[Source texts of formatted documents]

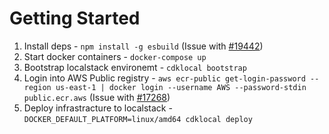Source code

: # Getting Started

1. Install deps - `npm install -g esbuild` (Issue with [#19442](https://github.com/aws/aws-cdk/issues/19442))
1. Start docker containers - `docker-compose up`
2. Bootstrap localstack environemt - `cdklocal bootstrap`
3. Login into AWS Public registry - `aws ecr-public get-login-password --region us-east-1 | docker login --username AWS --password-stdin public.ecr.aws` (Issue with [#17268](https://github.com/aws/aws-cdk/issues/17268))
3. Deploy infrastracture to localstack - `DOCKER_DEFAULT_PLATFORM=linux/amd64 cdklocal deploy`  
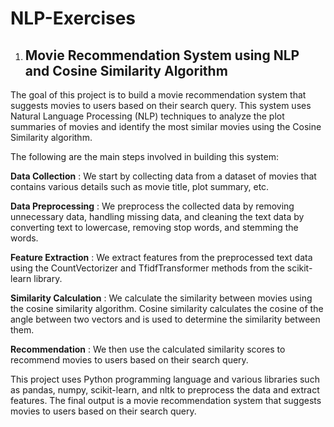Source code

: # NLP-Exercises

1. ## Movie Recommendation System using NLP and Cosine Similarity Algorithm

The goal of this project is to build a movie recommendation system that suggests movies to users based on their search query. This system uses Natural Language Processing (NLP) techniques to analyze the plot summaries of movies and identify the most similar movies using the Cosine Similarity algorithm.

The following are the main steps involved in building this system:

**Data Collection** : We start by collecting data from a dataset of movies that contains various details such as movie title, plot summary, etc.

**Data Preprocessing** : We preprocess the collected data by removing unnecessary data, handling missing data, and cleaning the text data by converting text to lowercase, removing stop words, and stemming the words.

**Feature Extraction** : We extract features from the preprocessed text data using the CountVectorizer and TfidfTransformer methods from the scikit-learn library.

**Similarity Calculation** : We calculate the similarity between movies using the cosine similarity algorithm. Cosine similarity calculates the cosine of the angle between two vectors and is used to determine the similarity between them.

 **Recommendation** : We then use the calculated similarity scores to recommend movies to users based on their search query.

This project uses Python programming language and various libraries such as pandas, numpy, scikit-learn, and nltk to preprocess the data and extract features. The final output is a movie recommendation system that suggests movies to users based on their search query.
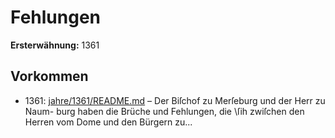 # Fehlungen

**Ersterwähnung:** 1361

## Vorkommen
- 1361: [jahre/1361/README.md](../jahre/1361/README.md) – Der Biſchof zu Merſeburg und der Herr zu Naum-
burg haben die Brüche und Fehlungen, die \ſih zwiſchen
den Herren vom Dome und den Bürgern zu...
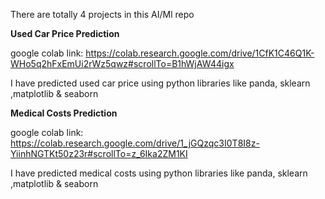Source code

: There are totally 4 projects in this AI/Ml repo

**Used Car Price Prediction**

google colab link: https://colab.research.google.com/drive/1CfK1C46Q1K-WHo5q2hFxEmUi2rWz5qwz#scrollTo=B1hWjAW44igx

I have predicted used car price using python libraries like panda, sklearn ,matplotlib & seaborn

**Medical Costs Prediction**

google colab link: https://colab.research.google.com/drive/1_jGQzqc3I0T8I8z-YiinhNGTKt50z23r#scrollTo=z_6Ika2ZM1KI

I have predicted medical costs using python libraries like panda, sklearn ,matplotlib & seaborn
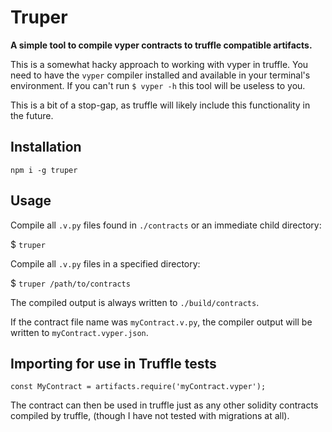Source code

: # Truper

__A simple tool to compile vyper contracts to truffle compatible artifacts.__

This is a somewhat hacky approach to working with vyper in truffle. You need to have the `vyper` compiler installed and available in your terminal's environment. If you can't run `$ vyper -h` this tool will be useless to you. 

This is a bit of a stop-gap, as truffle will likely include this functionality in the future.

## Installation

`npm i -g truper`

## Usage

Compile all `.v.py` files found in `./contracts` or an immediate child directory:

$ `truper`

Compile all `.v.py` files in a specified directory:

$ `truper /path/to/contracts`

The compiled output is always written to `./build/contracts`.

If the contract file name was `myContract.v.py`, the compiler output will be written to `myContract.vyper.json`.

## Importing for use in Truffle tests

`const MyContract = artifacts.require('myContract.vyper');`

The contract can then be used in truffle just as any other solidity contracts compiled by truffle, (though I have not tested with migrations at all).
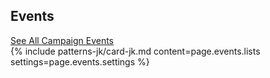 <section class="blue-wrapper">
  <div class="grid-container">
    <h2>Events</h2>
    <div class="card-group-morelink"><a href="#">See All Campaign Events</a></div>
    <div class="">
      {% include patterns-jk/card-jk.md content=page.events.lists settings=page.events.settings %}
    </div>
  </div>
</section>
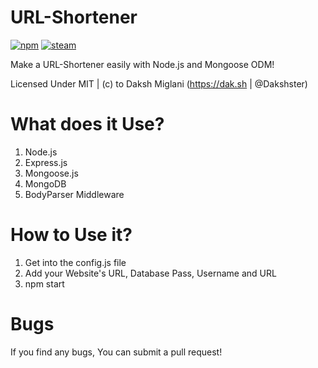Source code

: # URL-Shortener
[![npm](https://img.shields.io/npm/l/express.svg?style=flat-square)](https://github.com/Dakshster/node-URLShortner/blob/master/LICENSE)
[![steam](https://img.shields.io/badge/steam-donate-green.svg?style=flat-square)](http://gg.gg/dmtrade)

Make a URL-Shortener easily with Node.js and Mongoose ODM!

Licensed Under MIT | (c) to Daksh Miglani (https://dak.sh | @Dakshster)


# What does it Use?
1. Node.js
2. Express.js
3. Mongoose.js
4. MongoDB
5. BodyParser Middleware

# How to Use it?

1. Get into the config.js file
2. Add your Website's URL, Database Pass, Username and URL
3. npm start

# Bugs
If you find any bugs, You can submit a pull request!

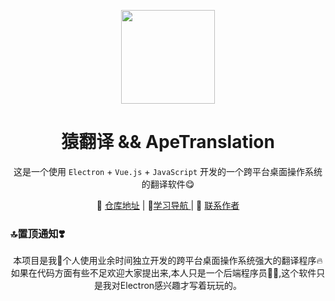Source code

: <p align="center">
    <a href="https://github.com/JDode/"><img src="https://github.com/JDode/ApeTranslation/blob/master/ticon.png?raw=true" width="150"/></a>
    <h1 align="center">猿翻译 && ApeTranslation</h1>
</p>

<p align="center">这是一个使用 <code>Electron</code> + <code>Vue.js</code> + <code>JavaScript</code> 开发的一个跨平台桌面操作系统的翻译软件😋</p>

<p align="center">
    🤩 <a href="https://github.com/JDode/ApeTranslation" target="_blank">仓库地址</a> | 
    🍻<a href="https://github.com/JDode/ApeTranslation/releases" target="_blank">学习导航 </a> | 
    👷 <a href="https://wpa.qq.com/msgrd?v=3&uin=2420498526&site=qq&menu=yes" target="_blank">联系作者</a> 
</p>

### 🔝置顶通知❣️

<p align="center">
 本项目是我👤个人使用业余时间独立开发的跨平台桌面操作系统强大的翻译程序🔥如果在代码方面有些不足欢迎大家提出来,本人只是一个后端程序员👨‍💻‍,这个软件只是我对Electron感兴趣才写着玩玩的。
</p>
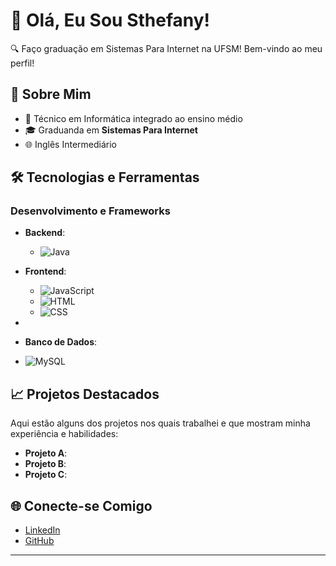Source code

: 
# 👋 Olá, Eu Sou Sthefany!

🔍 Faço graduação em Sistemas Para Internet na UFSM! Bem-vindo ao meu perfil!

## 🚀 Sobre Mim

- 🏫 Técnico em Informática integrado ao ensino médio
- 🎓 Graduanda em **Sistemas Para Internet**
- 🌐 Inglês Intermediário

## 🛠️ Tecnologias e Ferramentas

### Desenvolvimento e Frameworks

- **Backend**:
  - ![Java](https://img.shields.io/badge/Java-ED8B00?style=for-the-badge&logo=java&logoColor=white)
  
- **Frontend**:
  - ![JavaScript](https://img.shields.io/badge/JavaScript-F7DF1E?style=for-the-badge&logo=javascript&logoColor=black)
  - ![HTML](https://img.shields.io/badge/HTML5-E34F26?style=for-the-badge&logo=html5&logoColor=white)
  - ![CSS](https://img.shields.io/badge/CSS3-1572B6?style=for-the-badge&logo=css3&logoColor=white)
-
-  **Banco de Dados**:
  - ![MySQL](https://img.shields.io/badge/MySQL-005C84?style=for-the-badge&logo=mysql&logoColor=white)
 


## 📈 Projetos Destacados

Aqui estão alguns dos projetos nos quais trabalhei e que mostram minha experiência e habilidades:

- **Projeto A**: 
- **Projeto B**: 
- **Projeto C**:

## 🌐 Conecte-se Comigo

- [LinkedIn](https://www.linkedin.com/in/sthefany-marim/)
- [GitHub](https://github.com/stheBar/)


---

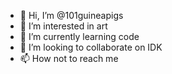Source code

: - 👋 Hi, I’m @101guineapigs
- 👀 I’m interested in art
- 🌱 I’m currently learning code
- 💞️ I’m looking to collaborate on IDK
- 📫 How not to reach me 

<!---
101guineapigs/101guineapigs is a ✨ special ✨ repository because its `README.md` (this file) appears on your GitHub profile.
You can click the Preview link to take a look at your changes.
--->
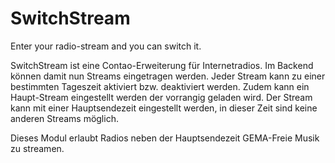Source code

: # SwitchStream
Enter your radio-stream and you can switch it. 

SwitchStream ist eine Contao-Erweiterung für Internetradios. Im Backend können damit nun Streams  eingetragen werden. Jeder Stream kann zu einer bestimmten Tageszeit aktiviert bzw. deaktiviert werden. Zudem kann ein Haupt-Stream eingestellt werden der vorrangig geladen wird. Der Stream kann mit einer Hauptsendezeit eingestellt werden, in dieser Zeit sind keine anderen Streams möglich.

Dieses Modul erlaubt Radios neben der Hauptsendezeit GEMA-Freie Musik zu streamen.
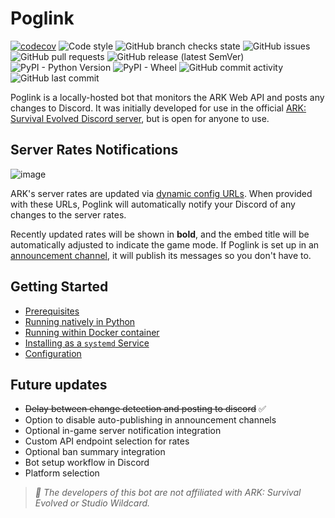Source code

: # Poglink
[![codecov](https://codecov.io/gh/FM-17/poglink/branch/main/graph/badge.svg?token=Y84IU5NAH0)](https://codecov.io/gh/FM-17/poglink)
![Code style](https://img.shields.io/badge/Code%20style-black-000000)
![GitHub branch checks state](https://img.shields.io/github/checks-status/FM-17/poglink/main)
![GitHub issues](https://img.shields.io/github/issues/fm-17/poglink)
![GitHub pull requests](https://img.shields.io/github/issues-pr/fm-17/poglink)
![GitHub release (latest SemVer)](https://img.shields.io/github/v/release/fm-17/poglink)
![PyPI - Python Version](https://img.shields.io/pypi/pyversions/poglink)
![PyPI - Wheel](https://img.shields.io/pypi/wheel/poglink)
![GitHub commit activity](https://img.shields.io/github/commit-activity/m/fm-17/poglink)
![GitHub last commit](https://img.shields.io/github/last-commit/fm-17/poglink)


Poglink is a locally-hosted bot that monitors the ARK Web API and posts any changes to Discord. It was initially developed for use in the official [ARK: Survival Evolved Discord server](https://discord.gg/playark), but is open for anyone to use. 

## Server Rates Notifications
![image](https://i.ibb.co/2t9gR5K/poglink.png)

ARK's server rates are updated via [dynamic config URLs](https://arkdedicated.com/dynamicconfig.ini). When provided with these URLs, Poglink will automatically notify your Discord of any changes to the server rates.

Recently updated rates will be shown in **bold**, and the embed title will be automatically adjusted to indicate the game mode. If Poglink is set up in an [announcement channel](https://support.discord.com/hc/en-us/articles/360032008192-Announcement-Channels-), it will publish its messages so you don't have to.

## Getting Started 
- [Prerequisites](https://github.com/FM-17/poglink/blob/main/docs/prerequisites.md)
- [Running natively in Python](https://github.com/FM-17/poglink/blob/main/docs/native-installation.md)
- [Running within Docker container](https://github.com/FM-17/poglink/blob/main/docs/docker-installation.md)
- [Installing as a `systemd` Service](https://github.com/FM-17/poglink/blob/main/docs/systemd-installation.md)
- [Configuration](https://github.com/FM-17/poglink/blob/main/docs/configuration.md)

## Future updates
- ~~Delay between change detection and posting to discord~~ ✅
- Option to disable auto-publishing in announcement channels
- Optional in-game server notification integration
- Custom API endpoint selection for rates
- Optional ban summary integration
- Bot setup workflow in Discord
- Platform selection

> _📝 The developers of this bot are not affiliated with ARK: Survival Evolved or Studio Wildcard._
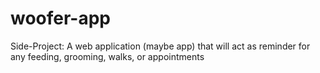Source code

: # woofer-app
Side-Project: A web application (maybe app) that will act as reminder for any feeding, grooming, walks, or appointments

— Your objective —
Please print the lines above exactly, beginning at the first line of the entries and ending at the line holding "3. Login into", and leave the pictures out.

— Exercise output —
Source code

: # Getting Started

1. Install deps - `npm install -g esbuild` (Issue with [#19442](https://github.com/aws/aws-cdk/issues/19442))
1. Start docker containers - `docker-compose up`
2. Bootstrap localstack environemt - `cdklocal bootstrap`
3. Login into AWS Public registry - `aws ecr-public get-login-password --region us-east-1 | docker login --username AWS --password-stdin public.ecr.aws` (Issue with [#17268](https://github.com/aws/aws-cdk/issues/17268))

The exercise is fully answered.